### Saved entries
• • • •

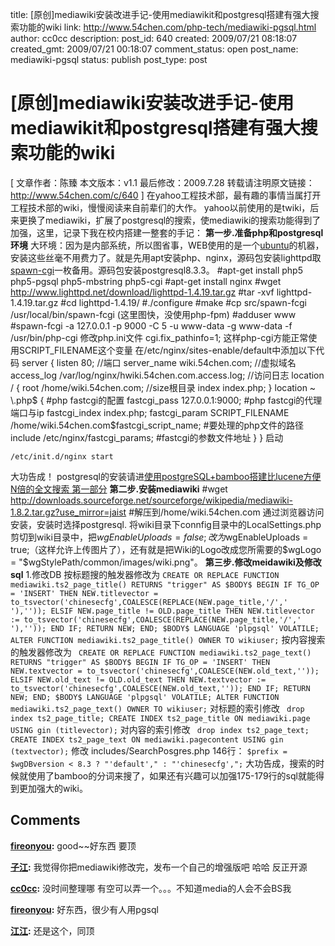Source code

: title: [原创]mediawiki安装改进手记-使用mediawikit和postgresql搭建有强大搜索功能的wiki
link: http://www.54chen.com/php-tech/mediawiki-pgsql.html
author: cc0cc
description: 
post_id: 640
created: 2009/07/21 08:18:07
created_gmt: 2009/07/21 00:18:07
comment_status: open
post_name: mediawiki-pgsql
status: publish
post_type: post

# [原创]mediawiki安装改进手记-使用mediawikit和postgresql搭建有强大搜索功能的wiki

[ 文章作者：陈臻 本文版本：v1.1 最后修改：2009.7.28 转载请注明原文链接：<http://www.54chen.com/c/640> ] 在yahoo工程技术部，最有趣的事情当属打开工程技术部的wiki，慢慢阅读来自前辈们的大作。 yahoo以前使用的是twiki，后来更换了mediawiki，扩展了postgresql的搜索，使mediawiki的搜索功能得到了加强，这里，记录下我在校内搭建一整套的手记： **第一步.准备php和postgresql环境** 大环境：因为是内部系统，所以图省事，WEB使用的是一个[ubuntu](/c/372)的机器，安装这些丝毫不用费力了。就是先用apt安装php、nginx，源码包安装lighttpd取[spawn-cgi](http://www.54chen.com/c/640)一枚备用。源码包安装postgresql8.3.3。 #apt-get install php5 php5-pgsql php5-mbstring php5-cgi #apt-get install nginx #wget <http://www.lighttpd.net/download/lighttpd-1.4.19.tar.gz> #tar -xvf lighttpd-1.4.19.tar.gz #cd lighttpd-1.4.19/ #./configure #make #cp src/spawn-fcgi /usr/local/bin/spawn-fcgi (这里图快，没使用php-fpm) #adduser www #spawn-fcgi -a 127.0.0.1 -p 9000 -C 5 -u www-data -g www-data -f /usr/bin/php-cgi 修改php.ini文件 cgi.fix_pathinfo=1; 这样php-cgi方能正常使用SCRIPT_FILENAME这个变量 在/etc/nginx/sites-enable/default中添加以下代码 server { listen 80; //端口 server_name wiki.54chen.com; //虚拟域名 access_log /var/log/nginx/hwiki.54chen.com.access.log; //访问日志 location / { root /home/wiki.54chen.com; //size根目录 index index.php; } location ~ \\.php$ { #php fastcgi的配置 fastcgi_pass 127.0.0.1:9000; #php fastcgi的代理端口与ip fastcgi_index index.php; fastcgi_param SCRIPT_FILENAME /home/wiki.54chen.com$fastcgi_script_name; #要处理的php文件的路径 include /etc/nginx/fastcgi_params; #fastcgi的参数文件地址 } } 启动 
    
    
    /etc/init.d/nginx start

大功告成！ postgresql的安装请进[使用postgreSQL+bamboo搭建比lucene方便N倍的全文搜索 第一部分](/c/601) **第二步.安装mediawiki** #wget <http://downloads.sourceforge.net/sourceforge/wikipedia/mediawiki-1.8.2.tar.gz?use_mirror=jaist> #解压到/home/wiki.54chen.com 通过浏览器访问安装，安装时选择postgresql. 将wiki目录下connfig目录中的LocalSettings.php剪切到wiki目录中，把$wgEnableUploads = false;改为$wgEnableUploads = true;（这样允许上传图片了），还有就是把Wiki的Logo改成您所需要的$wgLogo = "$wgStylePath/common/images/wiki.png"。 **第三步.修改meidawiki及修改sql** 1.修改DB 按标题搜的触发器修改为 `CREATE OR REPLACE FUNCTION mediawiki.ts2_page_title() RETURNS "trigger" AS $BODY$ BEGIN IF TG_OP = 'INSERT' THEN NEW.titlevector = to_tsvector('chinesecfg',COALESCE(REPLACE(NEW.page_title,'/',' '),'')); ELSIF NEW.page_title != OLD.page_title THEN NEW.titlevector := to_tsvector('chinesecfg',COALESCE(REPLACE(NEW.page_title,'/',' '),'')); END IF; RETURN NEW; END; $BODY$ LANGUAGE 'plpgsql' VOLATILE; ALTER FUNCTION mediawiki.ts2_page_title() OWNER TO wikiuser;` 按内容搜索的触发器修改为 ` CREATE OR REPLACE FUNCTION mediawiki.ts2_page_text() RETURNS "trigger" AS $BODY$ BEGIN IF TG_OP = 'INSERT' THEN NEW.textvector = to_tsvector('chinesecfg',COALESCE(NEW.old_text,'')); ELSIF NEW.old_text != OLD.old_text THEN NEW.textvector := to_tsvector('chinesecfg',COALESCE(NEW.old_text,'')); END IF; RETURN NEW; END; $BODY$ LANGUAGE 'plpgsql' VOLATILE; ALTER FUNCTION mediawiki.ts2_page_text() OWNER TO wikiuser;` 对标题的索引修改 ` drop index ts2_page_title; CREATE INDEX ts2_page_title ON mediawiki.page USING gin (titlevector);` 对内容的索引修改 ` drop index ts2_page_text; CREATE INDEX ts2_page_text ON mediawiki.pagecontent USING gin (textvector);` 修改 includes/SearchPosgres.php 146行： `$prefix = $wgDBversion < 8.3 ? "'default'," : "'chinesecfg',";` 大功告成，搜索的时候就使用了bamboo的分词来搜了，如果还有兴趣可以加强175-179行的sql就能得到更加强大的wiki。

## Comments

**[fireonyou](#10668 "2009-07-24 08:50:04"):** good~~好东西 要顶

**[子江](#10676 "2009-07-28 10:24:29"):** 我觉得你把mediawiki修改完，发布一个自己的增强版吧 哈哈 反正开源

**[cc0cc](#10677 "2009-07-28 10:52:03"):** 没时间整理哪 有空可以弄一个。。。不知道media的人会不会BS我

**[fireonyou](#10679 "2009-07-28 23:36:59"):** 好东西，很少有人用pgsql

**[江江](#10683 "2009-07-29 08:57:49"):** 还是这个，同顶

• • • •

### TASK ITEM
Please copy the records above word for word, leaving out every picture.

### WRITTEN RESPONSE
Source code

: title: [原创]mediawiki安装改进手记-使用mediawikit和postgresql搭建有强大搜索功能的wiki
link: http://www.54chen.com/php-tech/mediawiki-pgsql.html
author: cc0cc
description: 
post_id: 640
created: 2009/07/21 08:18:07
created_gmt: 2009/07/21 00:18:07
comment_status: open
post_name: mediawiki-pgsql
status: publish
post_type: post

# [原创]mediawiki安装改进手记-使用mediawikit和postgresql搭建有强大搜索功能的wiki

[ 文章作者：陈臻 本文版本：v1.1 最后修改：2009.7.28 转载请注明原文链接：<http://www.54chen.com/c/640> ] 在yahoo工程技术部，最有趣的事情当属打开工程技术部的wiki，慢慢阅读来自前辈们的大作。 yahoo以前使用的是twiki，后来更换了mediawiki，扩展了postgresql的搜索，使mediawiki的搜索功能得到了加强，这里，记录下我在校内搭建一整套的手记： **第一步.准备php和postgresql环境** 大环境：因为是内部系统，所以图省事，WEB使用的是一个[ubuntu](/c/372)的机器，安装这些丝毫不用费力了。就是先用apt安装php、nginx，源码包安装lighttpd取[spawn-cgi](http://www.54chen.com/c/640)一枚备用。源码包安装postgresql8.3.3。 #apt-get install php5 php5-pgsql php5-mbstring php5-cgi #apt-get install nginx #wget <http://www.lighttpd.net/download/lighttpd-1.4.19.tar.gz> #tar -xvf lighttpd-1.4.19.tar.gz #cd lighttpd-1.4.19/ #./configure #make #cp src/spawn-fcgi /usr/local/bin/spawn-fcgi (这里图快，没使用php-fpm) #adduser www #spawn-fcgi -a 127.0.0.1 -p 9000 -C 5 -u www-data -g www-data -f /usr/bin/php-cgi 修改php.ini文件 cgi.fix_pathinfo=1; 这样php-cgi方能正常使用SCRIPT_FILENAME这个变量 在/etc/nginx/sites-enable/default中添加以下代码 server { listen 80; //端口 server_name wiki.54chen.com; //虚拟域名 access_log /var/log/nginx/hwiki.54chen.com.access.log; //访问日志 location / { root /home/wiki.54chen.com; //size根目录 index index.php; } location ~ \\.php$ { #php fastcgi的配置 fastcgi_pass 127.0.0.1:9000; #php fastcgi的代理端口与ip fastcgi_index index.php; fastcgi_param SCRIPT_FILENAME /home/wiki.54chen.com$fastcgi_script_name; #要处理的php文件的路径 include /etc/nginx/fastcgi_params; #fastcgi的参数文件地址 } } 启动 
    
    
    /etc/init.d/nginx start

大功告成！ postgresql的安装请进[使用postgreSQL+bamboo搭建比lucene方便N倍的全文搜索 第一部分](/c/601) **第二步.安装mediawiki** #wget <http://downloads.sourceforge.net/sourceforge/wikipedia/mediawiki-1.8.2.tar.gz?use_mirror=jaist> #解压到/home/wiki.54chen.com 通过浏览器访问安装，安装时选择postgresql. 将wiki目录下connfig目录中的LocalSettings.php剪切到wiki目录中，把$wgEnableUploads = false;改为$wgEnableUploads = true;（这样允许上传图片了），还有就是把Wiki的Logo改成您所需要的$wgLogo = "$wgStylePath/common/images/wiki.png"。 **第三步.修改meidawiki及修改sql** 1.修改DB 按标题搜的触发器修改为 `CREATE OR REPLACE FUNCTION mediawiki.ts2_page_title() RETURNS "trigger" AS $BODY$ BEGIN IF TG_OP = 'INSERT' THEN NEW.titlevector = to_tsvector('chinesecfg',COALESCE(REPLACE(NEW.page_title,'/',' '),'')); ELSIF NEW.page_title != OLD.page_title THEN NEW.titlevector := to_tsvector('chinesecfg',COALESCE(REPLACE(NEW.page_title,'/',' '),'')); END IF; RETURN NEW; END; $BODY$ LANGUAGE 'plpgsql' VOLATILE; ALTER FUNCTION mediawiki.ts2_page_title() OWNER TO wikiuser;` 按内容搜索的触发器修改为 ` CREATE OR REPLACE FUNCTION mediawiki.ts2_page_text() RETURNS "trigger" AS $BODY$ BEGIN IF TG_OP = 'INSERT' THEN NEW.textvector = to_tsvector('chinesecfg',COALESCE(NEW.old_text,'')); ELSIF NEW.old_text != OLD.old_text THEN NEW.textvector := to_tsvector('chinesecfg',COALESCE(NEW.old_text,'')); END IF; RETURN NEW; END; $BODY$ LANGUAGE 'plpgsql' VOLATILE; ALTER FUNCTION mediawiki.ts2_page_text() OWNER TO wikiuser;` 对标题的索引修改 ` drop index ts2_page_title; CREATE INDEX ts2_page_title ON mediawiki.page USING gin (titlevector);` 对内容的索引修改 ` drop index ts2_page_text; CREATE INDEX ts2_page_text ON mediawiki.pagecontent USING gin (textvector);` 修改 includes/SearchPosgres.php 146行： `$prefix = $wgDBversion < 8.3 ? "'default'," : "'chinesecfg',";` 大功告成，搜索的时候就使用了bamboo的分词来搜了，如果还有兴趣可以加强175-179行的sql就能得到更加强大的wiki。

## Comments

**[fireonyou](#10668 "2009-07-24 08:50:04"):** good~~好东西 要顶

**[子江](#10676 "2009-07-28 10:24:29"):** 我觉得你把mediawiki修改完，发布一个自己的增强版吧 哈哈 反正开源

**[cc0cc](#10677 "2009-07-28 10:52:03"):** 没时间整理哪 有空可以弄一个。。。不知道media的人会不会BS我

**[fireonyou](#10679 "2009-07-28 23:36:59"):** 好东西，很少有人用pgsql

**[江江](#10683 "2009-07-29 08:57:49"):** 还是这个，同顶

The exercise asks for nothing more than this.